Contextual AI nabs $80M for its ‘RAG 2.0’ platform: “Contextual AI Inc., a startup that helps enterprises build retrieval-augmented generation artificial intelligence applications, has closed a $80 million Series A round to support its commercialization efforts” and is headed by “Chief Executive Officer Douwe Kiela, who was part of the Meta Platforms Inc. research team that invented RAG in 2020.” > > The leadership here is the signal as is the growing prevalence of platforms like this. I get it when people say stocks can be in a bubble and that there is a lot of hype around AI but if you don’t see the growth of new capabilities here, I don’t know what you’re looking at. See also: How LlamaIndex is ushering in the future of RAG for enterprises.
The EU’s AI Act is now in force: Watch this on its own as a signal but also watch what happens as the rules come into full effect > > “A subset of potential uses of AI are classified as high risk, such as biometrics and facial recognition, AI-based medical software, or AI used in domains like education and employment. Their developers will need to ensure compliance with risk and quality management obligations, including undertaking a pre-market conformity assessment — with the possibility of being subject to regulatory audit. High-risk systems used by public sector authorities or their suppliers will also have to be registered in an EU database.”
Ema raises $36M to build universal AI employees for enterprises: You want a signal? Here you go > > “Our goal at Ema is to help automate most of the mundane tasks that human employees perform today and free them up to do more valuable work in the enterprise. We’ve built Ema as a universal AI employee. Ema can morph into taking on any role in the organization — from customer support, employee experience, sales & marketing to legal & compliance,” Surojit Chatterjee, the CEO and co-founder of the startup, told VentureBeat.”
NIST releases a tool for testing AI model risk: Not sexy but we’ll need more of these tools > > “The National Institute of Standards and Technology (NIST), the U.S. Commerce Department agency that develops and tests tech for the U.S. government, companies and the broader public, has re-released a test bed designed to measure how malicious attacks — particularly attacks that “poison” AI model training data — might degrade the performance of an AI system.”
The empty brain (Your brain does not process information, retrieve knowledge or store memories.
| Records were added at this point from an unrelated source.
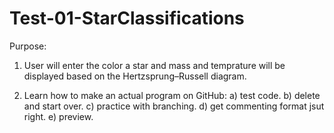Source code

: # Test-01-StarClassifications

Purpose:
1) User will enter the color a star and mass and temprature will be displayed based on the Hertzsprung–Russell diagram.


2) Learn how to make an actual program on GitHub:
   a) test code.
   b) delete and start over.
   c) practice with branching.
   d) get commenting format jsut right.
   e) preview.
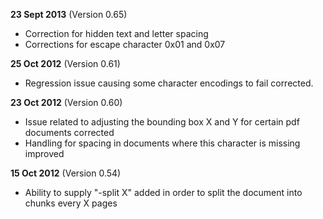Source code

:**23 Sept 2013** (Version 0.65)
  * Correction for hidden text and letter spacing
  * Corrections for escape character 0x01 and 0x07

**25 Oct 2012** (Version 0.61)
  * Regression issue causing some character encodings to fail corrected.

**23 Oct 2012** (Version 0.60)
  * Issue related to adjusting the bounding box X and Y for certain pdf documents corrected
  * Handling for spacing in documents where this character is missing improved

**15 Oct 2012** (Version 0.54)
  * Ability to supply "-split X" added in order to split the document into chunks every X pages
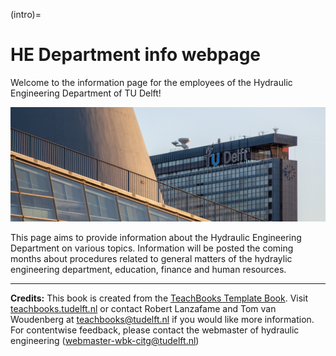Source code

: (intro)=
# HE Department info webpage

Welcome to the information page for the employees of the Hydraulic Engineering Department of TU Delft!

![Landing page](/../figures/Campus-TUDelft-intro.jpg)

This page aims to provide information about the Hydraulic Engineering Department on various topics. 
Information will be posted the coming months about procedures related to general matters of the hydraylic engineering department, education, finance and human resources.



-----------------------------------------------------------------------------------------------------------------------


**Credits:** This book is created from the [TeachBooks Template Book](https://github.com/TeachBooks/template). Visit [teachbooks.tudelft.nl](https://teachbooks.tudelft.nl/) or contact Robert Lanzafame and Tom van Woudenberg at teachbooks@tudelft.nl if you would like more information. For contentwise feedback, please contact the webmaster of hydraulic engineering (webmaster-wbk-citg@tudelft.nl)
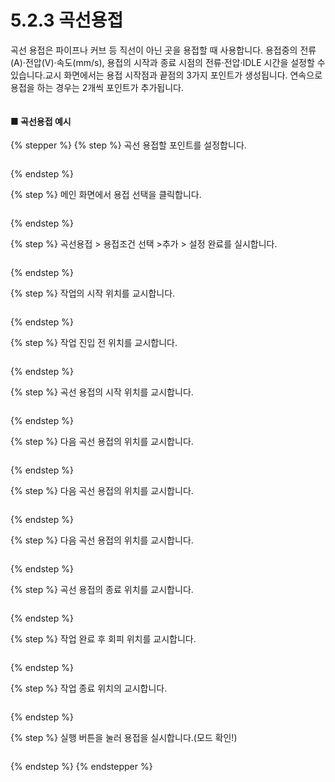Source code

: # 5.2.3 곡선용접

곡선 용접은 파이프나 커브 등 직선이 아닌 곳을 용접할 때 사용합니다. 용접중의 전류(A)·전압(V)·속도(mm/s), 용접의 시작과 종료 시점의 전류·전압·IDLE 시간을 설정할 수 있습니다.교시 화면에서는 용접 시작점과 끝점의 3가지 포인트가 생성됩니다. 연속으로 용접을 하는 경우는 2개씩 포인트가 추가됩니다.

<figure><img src="img/section5.2.3_1.jpg" alt=""><figcaption></figcaption></figure>

#### ■  곡선용접 예시

{% stepper %}
{% step %}
곡선 용접할 포인트를 설정합니다.

<figure><img src="img/section5.2.3_2.jpg" alt=""><figcaption></figcaption></figure>
{% endstep %}

{% step %}
메인 화면에서 용접 선택을 클릭합니다.

<figure><img src="img/section5.2.3_3.jpg" alt=""><figcaption></figcaption></figure>
{% endstep %}

{% step %}
곡선용접 > 용접조건 선택 >추가 > 설정 완료를 실시합니다.

<figure><img src="img/section5.2.3_4.jpg" alt=""><figcaption></figcaption></figure>
{% endstep %}

{% step %}
작업의 시작 위치를 교시합니다.

<figure><img src="img/section5.2.3_5.jpg" alt=""><figcaption></figcaption></figure>
{% endstep %}

{% step %}
작업 진입 전 위치를 교시합니다.

<figure><img src="img/section5.2.3_6.jpg" alt=""><figcaption></figcaption></figure>
{% endstep %}

{% step %}
곡선 용접의 시작 위치를 교시합니다.

<figure><img src="img/section5.2.3_7.jpg" alt=""><figcaption></figcaption></figure>
{% endstep %}

{% step %}
다음 곡선 용접의 위치를 교시합니다.

<figure><img src="img/section5.2.3_8.jpg" alt=""><figcaption></figcaption></figure>
{% endstep %}

{% step %}
다음 곡선 용접의 위치를 교시합니다.

<figure><img src="img/section5.2.3_9.jpg" alt=""><figcaption></figcaption></figure>
{% endstep %}

{% step %}
다음 곡선 용접의 위치를 교시합니다.

<figure><img src="img/section5.2.3_10.jpg" alt=""><figcaption></figcaption></figure>
{% endstep %}

{% step %}
곡선 용접의 종료 위치를 교시합니다.

<figure><img src="img/section5.2.3_11.jpg" alt=""><figcaption></figcaption></figure>
{% endstep %}

{% step %}
작업 완료 후 회피 위치를 교시합니다.

<figure><img src="img/section5.2.3_12.jpg" alt=""><figcaption></figcaption></figure>
{% endstep %}

{% step %}
작업 종료 위치의 교시합니다.

<figure><img src="img/section5.2.3_13.jpg" alt=""><figcaption></figcaption></figure>
{% endstep %}

{% step %}
실행 버튼을 눌러 용접을 실시합니다.(모드 확인!)

<figure><img src="img/section5.2.3_14.jpg" alt=""><figcaption></figcaption></figure>
{% endstep %}
{% endstepper %}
In short: your brain is not a computer): Kinda loving this article - first because its really smart and second because it takes a big swing at a dominant paradigm in a way that resonates with the anthropologist in me that loves context. “No matter how hard they try, brain scientists and cognitive psychologists will never find a copy of Beethoven’s 5th Symphony in the brain – or copies of words, pictures, grammatical rules or any other kinds of environmental stimuli. The human brain isn’t really empty, of course. But it does not contain most of the things people think it does – not even simple things such as ‘memories’.”
Let’s see, how do I headline these next two articles…oh yeah…academic publishing, and by that I mean for-profit journals that charge schools subscriptions to see articles that their own professors wrote, and how, in some cases, even had to pay a fee to submit those articles…those businesses are a scam.
-Academic authors 'shocked' after Taylor & Francis sells access to their research to Microsoft AI.
-Academic journals are a lucrative scam – and we’re determined to change that.
Intron Health gets backing for its speech-recognition tool that recognizes African accents: Huge kudos! So important.